%%

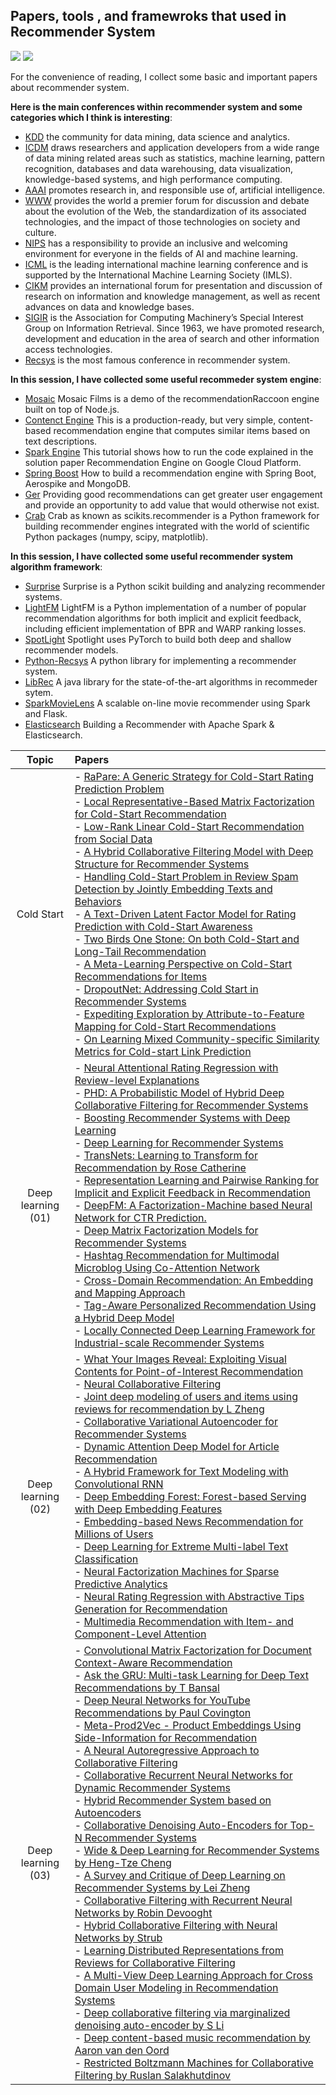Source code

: ## Papers, tools , and framewroks that used in Recommender System

[![](https://jaywcjlove.github.io/sb/ico/awesome.svg)](#) [![](https://jaywcjlove.github.io/sb/license/mit.svg)](#)

For the convenience of reading, I collect some basic and important papers about recommender system.

**Here is the main conferences within recommender system and some categories which I think is interesting**:
 - [KDD](http://www.kdd.org/) the community for data mining, data science and analytics.
 - [ICDM](http://www.cs.uvm.edu/~icdm/) draws researchers and application developers from a wide range of data mining related areas such as statistics, machine learning, pattern recognition, databases and data warehousing, data visualization, knowledge-based systems, and high performance computing. 
 - [AAAI](https://www.aaai.org/)  promotes research in, and responsible use of, artificial intelligence.
 - [WWW](http://www.iw3c2.org/) provides the world a premier forum for discussion and debate about the evolution of the Web, the standardization of its associated technologies, and the impact of those technologies on society and culture.
 - [NIPS](https://nips.cc/) has a responsibility to provide an inclusive and welcoming environment for everyone in the fields of AI and machine learning.
 - [ICML](https://icml.cc/) is the leading international machine learning conference and is supported by the International Machine Learning Society (IMLS).
 - [CIKM](http://www.cikmconference.org/) provides an international forum for presentation and discussion of research on information and knowledge management, as well as recent advances on data and knowledge bases.
 - [SIGIR](http://sigir.org/)  is the Association for Computing Machinery’s Special Interest Group on Information Retrieval. Since 1963, we have promoted research, development and education in the area of search and other information access technologies.
 - [Recsys](https://recsys.acm.org/) is the most famous conference in recommender system. 
 
**In this session, I have collected some useful recommeder system engine**:
 - [Mosaic](https://github.com/guymorita/Mosaic-Films---Recommendation-Engine-Demo) Mosaic Films is a demo of the recommendationRaccoon engine built on top of Node.js.
 - [Contenct Engine](https://github.com/groveco/content-engine) This is a production-ready, but very simple, content-based recommendation engine that computes similar items based on text descriptions.
 - [Spark Engine](https://github.com/GoogleCloudPlatform/spark-recommendation-engine) This tutorial shows how to run the code explained in the solution paper Recommendation Engine on Google Cloud Platform. 
 - [Spring Boost](https://github.com/aerospike/recommendation-engine-example) How to build a recommendation engine with Spring Boot, Aerospike and MongoDB.
 - [Ger](https://github.com/grahamjenson/ger) Providing good recommendations can get greater user engagement and provide an opportunity to add value that would otherwise not exist.
 - [Crab](https://muricoca.github.io/crab/index.html) Crab as known as scikits.recommender is a Python framework for building recommender engines integrated with the world of scientific Python packages (numpy, scipy, matplotlib).

**In this session, I have collected some useful recommender system algorithm framework**:
 - [Surprise](https://github.com/NicolasHug/Surprise) Surprise is a Python scikit building and analyzing recommender systems.
 - [LightFM](https://github.com/lyst/lightfm) LightFM is a Python implementation of a number of popular recommendation algorithms for both implicit and explicit feedback, including efficient implementation of BPR and WARP ranking losses.
 - [SpotLight](https://github.com/maciejkula/spotlight) Spotlight uses PyTorch to build both deep and shallow recommender models.
 - [Python-Recsys](https://github.com/ocelma/python-recsys) A python library for implementing a recommender system.
 - [LibRec](https://www.librec.net/) A java library for the state-of-the-art algorithms in recommeder sytem.
 - [SparkMovieLens](https://github.com/jadianes/spark-movie-lens) A scalable on-line movie recommender using Spark and Flask.
 - [Elasticsearch](https://github.com/IBM/elasticsearch-spark-recommender) Building a Recommender with Apache Spark & Elasticsearch.
 
 | Topic | Papers |
 |:-:    |:-     |
 |   Cold Start   |- [RaPare: A Generic Strategy for Cold-Start Rating Prediction Problem](https://dl.acm.org/citation.cfm?doid=3108148)  <br>- [Local Representative-Based Matrix Factorization for Cold-Start Recommendation ](https://dl.acm.org/citation.cfm?doid=3108148) <br>- [Low-Rank Linear Cold-Start Recommendation from Social Data](https://aaai.org/ocs/index.php/AAAI/AAAI17/paper/view/14828) <br> - [A Hybrid Collaborative Filtering Model with Deep Structure for Recommender Systems](https://aaai.org/ocs/index.php/AAAI/AAAI17/paper/view/14676) <br> - [Handling Cold-Start Problem in Review Spam Detection by Jointly Embedding Texts and Behaviors](http://aclweb.org/anthology/P17-1034) <br>- [A Text-Driven Latent Factor Model for Rating Prediction with Cold-Start Awareness](https://www.ijcai.org/proceedings/2017/382)<br>- [Two Birds One Stone: On both Cold-Start and Long-Tail Recommendation ](https://dl.acm.org/citation.cfm?doid=3123266.3123316)<br>- [A Meta-Learning Perspective on Cold-Start Recommendations for Items ](http://papers.nips.cc/paper/7266-a-meta-learning-perspective-on-cold-start-recommendations-for-items)<br>  - [DropoutNet: Addressing Cold Start in Recommender Systems ](http://papers.nips.cc/paper/7081-dropoutnet-addressing-cold-start-in-recommender-systems)<br> - [Expediting Exploration by Attribute-to-Feature Mapping for Cold-Start Recommendations](https://dl.acm.org/citation.cfm?doid=3109859.3109880)<br> - [On Learning Mixed Community-specific Similarity Metrics for Cold-start Link Prediction](https://dl.acm.org/citation.cfm?doid=3041021.3054269)  |
| Deep learning <br> (01) | - [Neural Attentional Rating Regression with Review-level Explanations](http://www.thuir.cn/group/~YQLiu/publications/WWW2018_CC.pdf)<br>- [PHD: A Probabilistic Model of Hybrid Deep Collaborative Filtering for Recommender Systems ](http://proceedings.mlr.press/v77/liu17a/liu17a.pdf)<br>- [Boosting Recommender Systems with Deep Learning ](https://dl.acm.org/citation.cfm?doid=3109859.3109926)<br>- [Deep Learning for Recommender Systems ](https://dl.acm.org/citation.cfm?doid=3109859.3109933)<br>- [TransNets: Learning to Transform for Recommendation  by Rose Catherine ](https://arxiv.org/abs/1704.02298)<br>- [Representation Learning and Pairwise Ranking for Implicit and Explicit Feedback in Recommendation](https://arxiv.org/abs/1705.00105)<br>- [DeepFM: A Factorization-Machine based Neural Network for CTR Prediction. ](https://arxiv.org/abs/1703.04247) <br>- [Deep Matrix Factorization Models for Recommender Systems](http://static.ijcai.org/proceedings-2017/0447.pdf) <br>- [Hashtag Recommendation for Multimodal Microblog Using Co-Attention Network](https://www.ijcai.org/proceedings/2017/478)<br>- [Cross-Domain Recommendation: An Embedding and Mapping Approach](https://www.ijcai.org/proceedings/2017/0343.pdf)<br>- [Tag-Aware Personalized Recommendation Using a Hybrid Deep Model](https://www.ijcai.org/proceedings/2017/0446.pdf)<br>- [Locally Connected Deep Learning Framework for Industrial-scale Recommender Systems ](https://dl.acm.org/citation.cfm?doid=3041021.3054227)|
| Deep learning <br> (02) | - [What Your Images Reveal: Exploiting Visual Contents for Point-of-Interest Recommendation](http://www.public.asu.edu/~swang187/publications/VPOI.pdf)<br>- [Neural Collaborative Filtering](https://www.comp.nus.edu.sg/~xiangnan/papers/ncf.pdf)<br>- [Joint deep modeling of users and items using reviews for recommendation by L Zheng ](https://arxiv.org/pdf/1701.04783)<br>- [Collaborative Variational Autoencoder for Recommender Systems](https://dl.acm.org/citation.cfm?doid=3097983.3098077)<br> - [Dynamic Attention Deep Model for Article Recommendation](http://202.120.0.1/cache/6/03/wnzhang.net/3ac0c97001289a82d146e2d46405fc96/dadm-kdd.pdf)<br>- [A Hybrid Framework for Text Modeling with Convolutional RNN](https://dl.acm.org/citation.cfm?id=3098140)<br>- [Deep Embedding Forest: Forest-based Serving with Deep Embedding Features](https://dl.acm.org/citation.cfm?id=3098059&CFID=1018338121&CFTOKEN=87222562)<br>- [Embedding-based News Recommendation for Millions of Users](http://delivery.acm.org/10.1145/3100000/3098108/p1933-okura.pdf?ip=202.120.19.118&id=3098108&acc=OPENTOC&key=BF85BBA5741FDC6E%2E17676C47DFB149BF%2E4D4702B0C3E38B35%2E054E54E275136550&CFID=1018338121&CFTOKEN=87222562&__acm__=1513765592_2c508b428144fb4f0a1e885b3d20b9c8)<br>- [Deep Learning for Extreme Multi-label Text Classification](https://dl.acm.org/citation.cfm?id=3080834)<br>- [Neural Factorization Machines for Sparse Predictive Analytics](https://dl.acm.org/citation.cfm?id=3080777&CFID=1018338121&CFTOKEN=87222562)<br>- [Neural Rating Regression with Abstractive Tips Generation for Recommendation](https://dl.acm.org/citation.cfm?id=3080822)<br>- [Multimedia Recommendation with Item- and Component-Level Attention](https://www.comp.nus.edu.sg/~xiangnan/papers/sigir17-AttentiveCF.pdf)|
| Deep learning <br> (03) |- [Convolutional Matrix Factorization for Document Context-Aware Recommendation](http://dm.postech.ac.kr/~cartopy/ConvMF/)<br>- [Ask the GRU: Multi-task Learning for Deep Text Recommendations by T Bansal ](https://arxiv.org/pdf/1609.02116.pdf)<br>- [Deep Neural Networks for YouTube Recommendations by Paul Covington ](https://static.googleusercontent.com/media/research.google.com/en//pubs/archive/45530.pdf)<br>- [Meta-Prod2Vec - Product Embeddings Using Side-Information for Recommendation ](https://arxiv.org/pdf/1607.07326.pdf)<br>- [A Neural Autoregressive Approach to Collaborative Filtering ](http://proceedings.mlr.press/v48/zheng16.pdf)<br> - [Collaborative Recurrent Neural Networks for Dynamic Recommender Systems](http://proceedings.mlr.press/v63/ko101.pdf)<br>- [Hybrid Recommender System based on Autoencoders](https://arxiv.org/pdf/1606.07659.pdf)<br> - [Collaborative Denoising Auto-Encoders for Top-N Recommender Systems ](http://alicezheng.org/papers/wsdm16-cdae.pdf) <br>- [Wide & Deep Learning for Recommender Systems by Heng-Tze Cheng ](https://arxiv.org/abs/1606.07792)<br>- [A Survey and Critique of Deep Learning on Recommender Systems by Lei Zheng ](http://bdsc.lab.uic.edu/docs/survey-critique-deep.pdf)<br>- [Collaborative Filtering with Recurrent Neural Networks by Robin Devooght ](https://arxiv.org/pdf/1608.07400.pdf)<br>- [Hybrid Collaborative Filtering with Neural Networks by Strub](https://pdfs.semanticscholar.org/fcbd/179590c30127cafbd00fd7087b47818406bc.pdf)<br>- [Learning Distributed Representations from Reviews for Collaborative Filtering ](http://dl.acm.org/citation.cfm?id=2800192)<br>- [A Multi-View Deep Learning Approach for Cross Domain User Modeling in Recommendation Systems](http://sonyis.me/paperpdf/frp1159-songA-www-2015.pdf) <br>- [Deep collaborative filtering via marginalized denoising auto-encoder by S Li ](https://pdfs.semanticscholar.org/ff29/2f00055d8221c42d4831679db9d3872b6fbd.pdf)<br>- [Deep content-based music recommendation by Aaron van den Oord ](https://papers.nips.cc/paper/5004-deep-content-based-music-recommendation.pdf)<br>- [Restricted Boltzmann Machines for Collaborative Filtering by Ruslan Salakhutdinov](http://www.machinelearning.org/proceedings/icml2007/papers/407.pdf) |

%%

* WORK INSTRUCTION *
For each line in the entries that contains the string "mining", make a copy.

* WORKED SOLUTION *
 - [KDD](http://www.kdd.org/) the community for data mining, data science and analytics.
 - [ICDM](http://www.cs.uvm.edu/~icdm/) draws researchers and application developers from a wide range of data mining related areas such as statistics, machine learning, pattern recognition, databases and data warehousing, data visualization, knowledge-based systems, and high performance computing. 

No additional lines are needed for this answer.